In my opinion, GG's strength lies in his clear-mindness, research skills, and
instinctual opposition to bullshit.

He has tremendous weaknesses in terms of hostility though. NOT that he calls a
lie a lie, but instead he frequently both uses insults, and assumes malice.

In writing for the public, especially if you hope to convince anyone of
anything, those are huge mistakes.

Glenn consistently calls things and people "stupid" (very little on earth is
stupid, when it looks that way there are factors influencing the behavior you
aren't accounting for, and addressing those factors has a far more persuasive
effect than cursing the person who behaves under their influence as 'stupid').
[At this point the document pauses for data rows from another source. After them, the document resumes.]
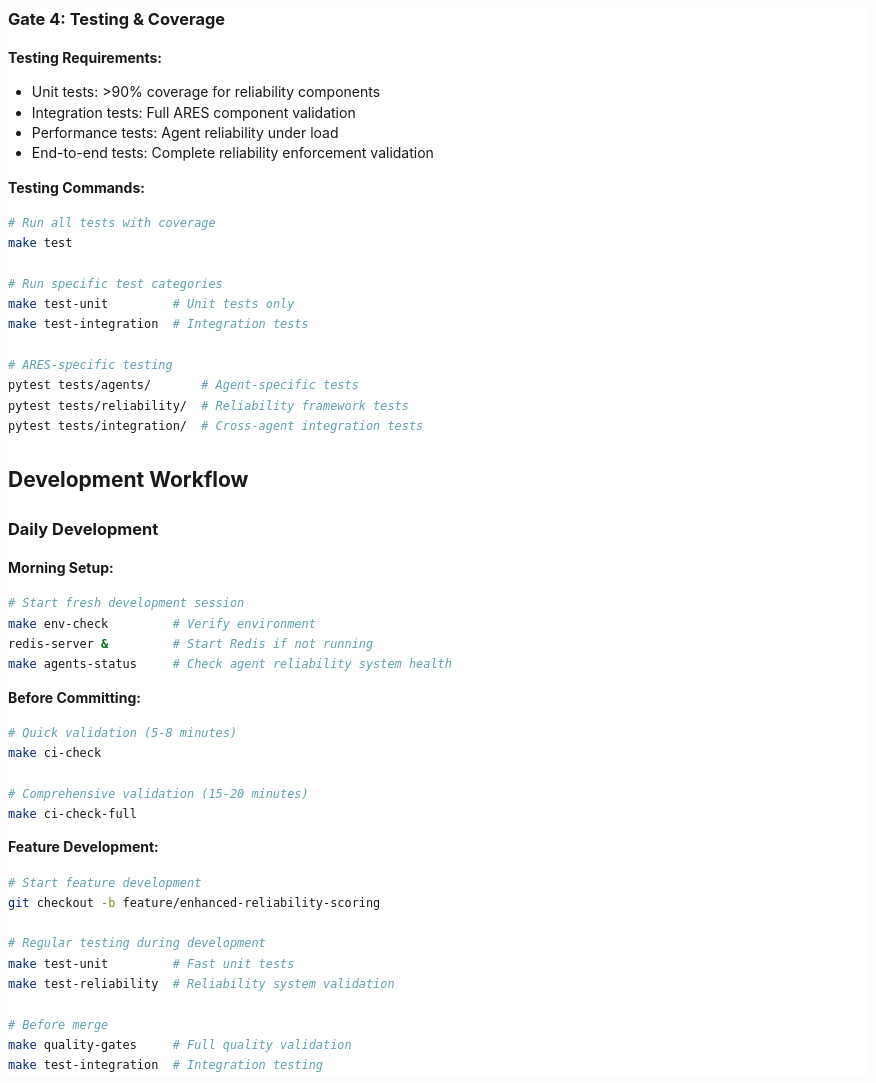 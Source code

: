 ### Gate 4: Testing & Coverage

**Testing Requirements:**
- Unit tests: >90% coverage for reliability components
- Integration tests: Full ARES component validation
- Performance tests: Agent reliability under load
- End-to-end tests: Complete reliability enforcement validation

**Testing Commands:**
```bash
# Run all tests with coverage
make test

# Run specific test categories
make test-unit         # Unit tests only
make test-integration  # Integration tests

# ARES-specific testing
pytest tests/agents/       # Agent-specific tests
pytest tests/reliability/  # Reliability framework tests
pytest tests/integration/  # Cross-agent integration tests
```

## Development Workflow

### Daily Development

**Morning Setup:**
```bash
# Start fresh development session
make env-check         # Verify environment
redis-server &         # Start Redis if not running
make agents-status     # Check agent reliability system health
```

**Before Committing:**
```bash
# Quick validation (5-8 minutes)
make ci-check

# Comprehensive validation (15-20 minutes)
make ci-check-full
```

**Feature Development:**
```bash
# Start feature development
git checkout -b feature/enhanced-reliability-scoring

# Regular testing during development
make test-unit         # Fast unit tests
make test-reliability  # Reliability system validation

# Before merge
make quality-gates     # Full quality validation
make test-integration  # Integration testing
```
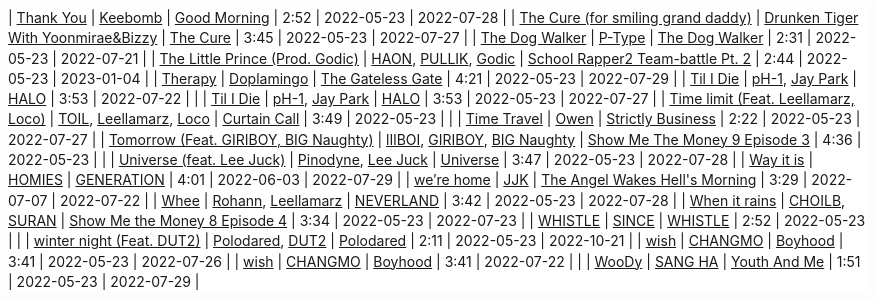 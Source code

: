| [Thank You](https://open.spotify.com/track/3tUs4ckhlaxd5oBjfziABQ) | [Keebomb](https://open.spotify.com/artist/5DUmtdaAb44NZFu0sv0DP7) | [Good Morning](https://open.spotify.com/album/6b4wJXGf9d8tyncSEeRG06) | 2:52 | 2022-05-23 | 2022-07-28 |
| [The Cure \(for smiling grand daddy\)](https://open.spotify.com/track/1rBo5ap4A7n7E5PrEztq3y) | [Drunken Tiger With Yoonmirae&Bizzy](https://open.spotify.com/artist/0vboQGrUMVOPy7pZTyX7Mb) | [The Cure](https://open.spotify.com/album/3YrUSNZmq6kPs3GmQg9ZxD) | 3:45 | 2022-05-23 | 2022-07-27 |
| [The Dog Walker](https://open.spotify.com/track/4hC2M9Aqd4uR4FqILVOveW) | [P\-Type](https://open.spotify.com/artist/7ngC61jtmmjDi2vbJRG3yq) | [The Dog Walker](https://open.spotify.com/album/2SIn1j1EM1TrlN2pGTa1G6) | 2:31 | 2022-05-23 | 2022-07-21 |
| [The Little Prince \(Prod\. Godic\)](https://open.spotify.com/track/7rJaRkfLLhOBkdyJ8OCPSq) | [HAON](https://open.spotify.com/artist/2krUNMgFZYm5s4Nn0g91W9), [PULLIK](https://open.spotify.com/artist/6vhLgVqFLRdTEilwzSs98z), [Godic](https://open.spotify.com/artist/2uxZlbouekTNiuOnjTzbKV) | [School Rapper2 Team\-battle Pt\. 2](https://open.spotify.com/album/47coyu6GWT5dclpds2Znj2) | 2:44 | 2022-05-23 | 2023-01-04 |
| [Therapy](https://open.spotify.com/track/1J79ooMKKT8yK0rjPy1yZO) | [Doplamingo](https://open.spotify.com/artist/1T7DSjrtX5ydHFT9xJOQCn) | [The Gateless Gate](https://open.spotify.com/album/7x50GGhigFVzm7NGuCOmtk) | 4:21 | 2022-05-23 | 2022-07-29 |
| [Til I Die](https://open.spotify.com/track/0hAkJkaTMKEK5KEKAm0719) | [pH\-1](https://open.spotify.com/artist/2u7CP5T30c8ctenzXgEV1W), [Jay Park](https://open.spotify.com/artist/4XDi67ZENZcbfKnvMnTYsI) | [HALO](https://open.spotify.com/album/557aGJNY6gixheNKVOs8Mi) | 3:53 | 2022-07-22 |  |
| [Til I Die](https://open.spotify.com/track/6mqVOzPe1ocFr96TQNXYya) | [pH\-1](https://open.spotify.com/artist/2u7CP5T30c8ctenzXgEV1W), [Jay Park](https://open.spotify.com/artist/4XDi67ZENZcbfKnvMnTYsI) | [HALO](https://open.spotify.com/album/7y1hTdXpFv50772Y6q7Sve) | 3:53 | 2022-05-23 | 2022-07-27 |
| [Time limit \(Feat\. Leellamarz, Loco\)](https://open.spotify.com/track/1jQg7ImfH2OVpp9lu9mOj0) | [TOIL](https://open.spotify.com/artist/698zn8fEOIr1OrfqG4283S), [Leellamarz](https://open.spotify.com/artist/79g2STpP2iV1xfgHuhrhX0), [Loco](https://open.spotify.com/artist/2e4G04F77jxVuDYo44TCSm) | [Curtain Call](https://open.spotify.com/album/02RwftMPUiJvxCTDOUSJWx) | 3:49 | 2022-05-23 |  |
| [Time Travel](https://open.spotify.com/track/2UqwqUtAldjOewJaSAM68q) | [Owen](https://open.spotify.com/artist/5rP0axomfqfxm0QavWTdvO) | [Strictly Business](https://open.spotify.com/album/5ug4HtgrTKilxcmY4X49r6) | 2:22 | 2022-05-23 | 2022-07-27 |
| [Tomorrow \(Feat\. GIRIBOY, BIG Naughty\)](https://open.spotify.com/track/7K31QxS2DmTBxdYldd8yqf) | [lIlBOI](https://open.spotify.com/artist/25wMXkplvEHJpJHX8A6Ved), [GIRIBOY](https://open.spotify.com/artist/2MtHuR0W2idZdF7x4wddqq), [BIG Naughty](https://open.spotify.com/artist/7cEaNXXTHx3LokbjUUyHal) | [Show Me The Money 9 Episode 3](https://open.spotify.com/album/1FFLLpkDzRG59I1S6s7vGt) | 4:36 | 2022-05-23 |  |
| [Universe \(feat\. Lee Juck\)](https://open.spotify.com/track/68duJkvrmsHi0nR44nUXZc) | [Pinodyne](https://open.spotify.com/artist/15KKvag6UK4hwsNCJmFY09), [Lee Juck](https://open.spotify.com/artist/0pfVDTchnVMBTzGylIuJNa) | [Universe](https://open.spotify.com/album/6zRk67AeZus6zzIxU9kJAb) | 3:47 | 2022-05-23 | 2022-07-28 |
| [Way it is](https://open.spotify.com/track/35BWbBYVPZATgmUQvkwbAM) | [HOMIES](https://open.spotify.com/artist/3PpfvyyncoZ79IgYe0Uls0) | [GENERATION](https://open.spotify.com/album/1QuuarCDtB9FLdciO1iT0b) | 4:01 | 2022-06-03 | 2022-07-29 |
| [we′re home](https://open.spotify.com/track/4DIjkboeFX8nbtmDLrvYTB) | [JJK](https://open.spotify.com/artist/1tN10ObeLZVfnzfpSaT73O) | [The Angel Wakes Hell's Morning](https://open.spotify.com/album/6jBp4T0NBQwJ9cnp1yXrgb) | 3:29 | 2022-07-07 | 2022-07-22 |
| [Whee](https://open.spotify.com/track/39rTd2GWPsulnGmmCMsYuh) | [Rohann](https://open.spotify.com/artist/10jo9gGaXEw8lAgB3gK0c1), [Leellamarz](https://open.spotify.com/artist/79g2STpP2iV1xfgHuhrhX0) | [NEVERLAND](https://open.spotify.com/album/7s7MMsdOBtxCROI8WPbPCF) | 3:42 | 2022-05-23 | 2022-07-28 |
| [When it rains](https://open.spotify.com/track/4r5VubfzbqVjQHgbgthqAU) | [CHOILB](https://open.spotify.com/artist/02WoRfOhF5nUVpwddshInq), [SURAN](https://open.spotify.com/artist/1mORehSVEd7lcaT2d7Sl2K) | [Show Me the Money 8 Episode 4](https://open.spotify.com/album/1BfyVADByjeX8o6eI1u5Et) | 3:34 | 2022-05-23 | 2022-07-23 |
| [WHISTLE](https://open.spotify.com/track/2T88RycrXWCgFsQoAGB7ut) | [SINCE](https://open.spotify.com/artist/0seDu6vvqbUnPUk6s6a616) | [WHISTLE](https://open.spotify.com/album/5UpN1ZUe7a4HMEl6pMnqM6) | 2:52 | 2022-05-23 |  |
| [winter night \(Feat\. DUT2\)](https://open.spotify.com/track/6gIFRFKWuwF0J8maUzh54d) | [Polodared](https://open.spotify.com/artist/1Ri5P0CfdNxdIkHX6es8Xd), [DUT2](https://open.spotify.com/artist/4YCMBr9I1zesFyMMyoc4pX) | [Polodared](https://open.spotify.com/album/2duUL3vrOY4kLKWbTB0yNR) | 2:11 | 2022-05-23 | 2022-10-21 |
| [wish](https://open.spotify.com/track/1i8Gii2k5VTJqf8UNEve9U) | [CHANGMO](https://open.spotify.com/artist/3hvinNZRzTLoREmqFiKr1b) | [Boyhood](https://open.spotify.com/album/3eX0C672y1Y2HQTotIGU8V) | 3:41 | 2022-05-23 | 2022-07-26 |
| [wish](https://open.spotify.com/track/2iGE15tDX1YR1uegNyxaB3) | [CHANGMO](https://open.spotify.com/artist/3hvinNZRzTLoREmqFiKr1b) | [Boyhood](https://open.spotify.com/album/7ybEq8ZLOtsH2VwdIrjNri) | 3:41 | 2022-07-22 |  |
| [WooDy](https://open.spotify.com/track/73nqOCvDLeMPYLZT6fNusW) | [SANG HA](https://open.spotify.com/artist/5h7uYIa41cdONFy8pmu5Wm) | [Youth And Me](https://open.spotify.com/album/1wN2j34EImbM9vTEvQG6fk) | 1:51 | 2022-05-23 | 2022-07-29 |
Secondly, Mr Greenwald _very_ frequently implies people are behaving with
malice. Malicious action is the worst thing you can accuse someone of; if a
person is truly malicious they are beyond reason (because their reasoning
ability tells them to hurt you.) Very few people on this planet operate with
malice outside of the moments they're passionately enraged. Instead, tons of
us hurt each other because we've been conditioned to do some action that has
effects we don't acknowledge, because we're faced to choose between hurting
ourselves or offloading it onto someone else and don't know how to do it
better, or a similar reason.

I believe Glenn will end up an editor, or in some senior position where his
instinct informs other journalists where to look for stories, but as for the
actual research and writing? To maintain the relationships you need with
sources and the public, you have to understand the points I've written above,
and Mr. Greenwald doesn't seem to show any tendency to move in that direction.
(As an aside, I think this might be because of his courtroom training, where
it's an adversarial system, or he is incredibly stressed out)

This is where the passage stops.